We performed a retrospective study to investigate the usefulness of immunohistochemical stains for the diagnosis of Helicobacter pylori (HP). We reviewed 200 consecutive gastric biopsy specimens, as well as immunohistochemical stains for HP. Of the biopsy specimens, 32 were positive for HP by immunohistochemical staining; of those, HP was seen on H&E stains in 29 cases (91%). The number of high-power fields required to detect HP on H&E-stained slides ranged from 1 to 25 (mean, 5.75). Combined significant (2+ or 3+) acute and chronic inflammation had a specificity of 98% and a negative predictive value of 97%. Our results show that, in our institution, HP can be seen relatively easily with H&E staining in the majority of cases; however, a small number of cases with significant inflammation can be missed if stains are not used.
More than 25 years ago, Marshall and Warren1 characterized a curved, gram-negative, flagellated bacillus found in biopsy specimens from the antral mucosa, ultimately named Helicobacter pylori (HP).
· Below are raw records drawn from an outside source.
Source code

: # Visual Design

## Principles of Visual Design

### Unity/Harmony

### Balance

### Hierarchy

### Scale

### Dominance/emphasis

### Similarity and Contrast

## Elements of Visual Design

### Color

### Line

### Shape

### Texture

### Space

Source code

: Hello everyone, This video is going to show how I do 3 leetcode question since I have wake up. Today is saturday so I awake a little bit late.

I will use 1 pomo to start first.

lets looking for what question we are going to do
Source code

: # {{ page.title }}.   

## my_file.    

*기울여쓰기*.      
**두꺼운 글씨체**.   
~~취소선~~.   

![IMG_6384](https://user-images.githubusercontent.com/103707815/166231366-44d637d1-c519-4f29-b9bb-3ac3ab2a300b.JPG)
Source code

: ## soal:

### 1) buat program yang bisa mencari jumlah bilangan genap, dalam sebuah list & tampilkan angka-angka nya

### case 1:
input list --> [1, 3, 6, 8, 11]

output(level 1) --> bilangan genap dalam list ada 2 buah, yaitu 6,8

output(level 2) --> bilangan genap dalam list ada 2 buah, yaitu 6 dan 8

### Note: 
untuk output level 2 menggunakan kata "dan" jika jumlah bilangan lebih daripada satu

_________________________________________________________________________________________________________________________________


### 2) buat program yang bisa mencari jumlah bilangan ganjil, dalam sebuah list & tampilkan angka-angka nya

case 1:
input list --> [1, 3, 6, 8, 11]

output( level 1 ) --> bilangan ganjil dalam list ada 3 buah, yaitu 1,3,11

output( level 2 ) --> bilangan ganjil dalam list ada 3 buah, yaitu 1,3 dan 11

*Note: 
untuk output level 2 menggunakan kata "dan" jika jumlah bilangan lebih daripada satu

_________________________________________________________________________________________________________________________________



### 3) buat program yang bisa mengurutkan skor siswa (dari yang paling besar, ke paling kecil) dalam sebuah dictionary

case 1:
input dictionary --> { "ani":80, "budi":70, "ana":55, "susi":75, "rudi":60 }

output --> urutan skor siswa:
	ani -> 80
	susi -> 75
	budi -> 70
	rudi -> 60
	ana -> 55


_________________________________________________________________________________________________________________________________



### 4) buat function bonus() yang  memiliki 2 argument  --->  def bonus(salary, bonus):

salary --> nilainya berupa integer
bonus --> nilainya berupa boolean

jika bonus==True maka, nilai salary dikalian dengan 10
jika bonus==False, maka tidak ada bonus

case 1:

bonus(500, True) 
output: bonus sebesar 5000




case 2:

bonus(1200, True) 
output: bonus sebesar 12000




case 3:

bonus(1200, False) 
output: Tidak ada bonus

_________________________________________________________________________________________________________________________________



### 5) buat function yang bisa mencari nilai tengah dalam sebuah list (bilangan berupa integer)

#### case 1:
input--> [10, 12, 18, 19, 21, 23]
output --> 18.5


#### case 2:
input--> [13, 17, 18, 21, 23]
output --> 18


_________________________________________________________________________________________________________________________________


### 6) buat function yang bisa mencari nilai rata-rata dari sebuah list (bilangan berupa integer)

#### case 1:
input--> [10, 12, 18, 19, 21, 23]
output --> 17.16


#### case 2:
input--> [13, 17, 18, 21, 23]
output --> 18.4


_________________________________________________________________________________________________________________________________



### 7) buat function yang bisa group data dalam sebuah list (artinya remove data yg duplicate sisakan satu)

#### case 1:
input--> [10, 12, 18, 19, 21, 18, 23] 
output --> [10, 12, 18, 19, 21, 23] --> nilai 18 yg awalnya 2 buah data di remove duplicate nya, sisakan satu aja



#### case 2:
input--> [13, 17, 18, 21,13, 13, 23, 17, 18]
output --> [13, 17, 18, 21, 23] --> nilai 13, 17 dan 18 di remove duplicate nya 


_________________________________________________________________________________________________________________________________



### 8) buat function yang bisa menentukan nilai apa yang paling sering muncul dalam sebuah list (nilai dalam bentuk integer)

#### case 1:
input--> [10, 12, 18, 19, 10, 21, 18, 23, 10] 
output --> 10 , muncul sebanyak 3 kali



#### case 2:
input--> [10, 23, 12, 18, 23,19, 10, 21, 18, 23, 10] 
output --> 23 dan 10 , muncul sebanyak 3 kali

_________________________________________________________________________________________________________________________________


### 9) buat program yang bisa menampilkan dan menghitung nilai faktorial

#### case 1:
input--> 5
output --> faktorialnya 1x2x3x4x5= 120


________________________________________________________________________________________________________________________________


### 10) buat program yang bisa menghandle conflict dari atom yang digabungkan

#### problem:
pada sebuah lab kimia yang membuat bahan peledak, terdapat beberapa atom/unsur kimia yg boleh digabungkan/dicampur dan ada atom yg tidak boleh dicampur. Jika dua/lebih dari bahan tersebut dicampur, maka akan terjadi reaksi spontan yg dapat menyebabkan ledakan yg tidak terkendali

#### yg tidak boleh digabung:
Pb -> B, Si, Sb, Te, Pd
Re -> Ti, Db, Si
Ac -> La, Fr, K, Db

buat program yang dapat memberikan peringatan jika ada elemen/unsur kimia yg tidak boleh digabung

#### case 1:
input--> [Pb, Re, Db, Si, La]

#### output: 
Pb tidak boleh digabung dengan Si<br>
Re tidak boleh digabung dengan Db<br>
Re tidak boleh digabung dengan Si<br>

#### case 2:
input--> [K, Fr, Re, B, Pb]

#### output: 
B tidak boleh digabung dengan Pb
The ensuing years have produced roughly 30,000 reports ranging from HP’s association with lymphoma to its unusual fatty acid substitution in lipids and lipopolysaccharides to the usefulness of barrier-born pigs as animal models for the study of HP induced gastritis! Ridiculous? Perhaps, but this amount of literature also illustrates the shared fascination and intrigue of many people for these bacteria. Accurate diagnosis of HP involves the combined knowledge, effort, and improved technology of laboratories, endoscopists, and pathologists. Yet, a set of eyes and a microscope are still considered a convenient and practical way of making this diagnosis.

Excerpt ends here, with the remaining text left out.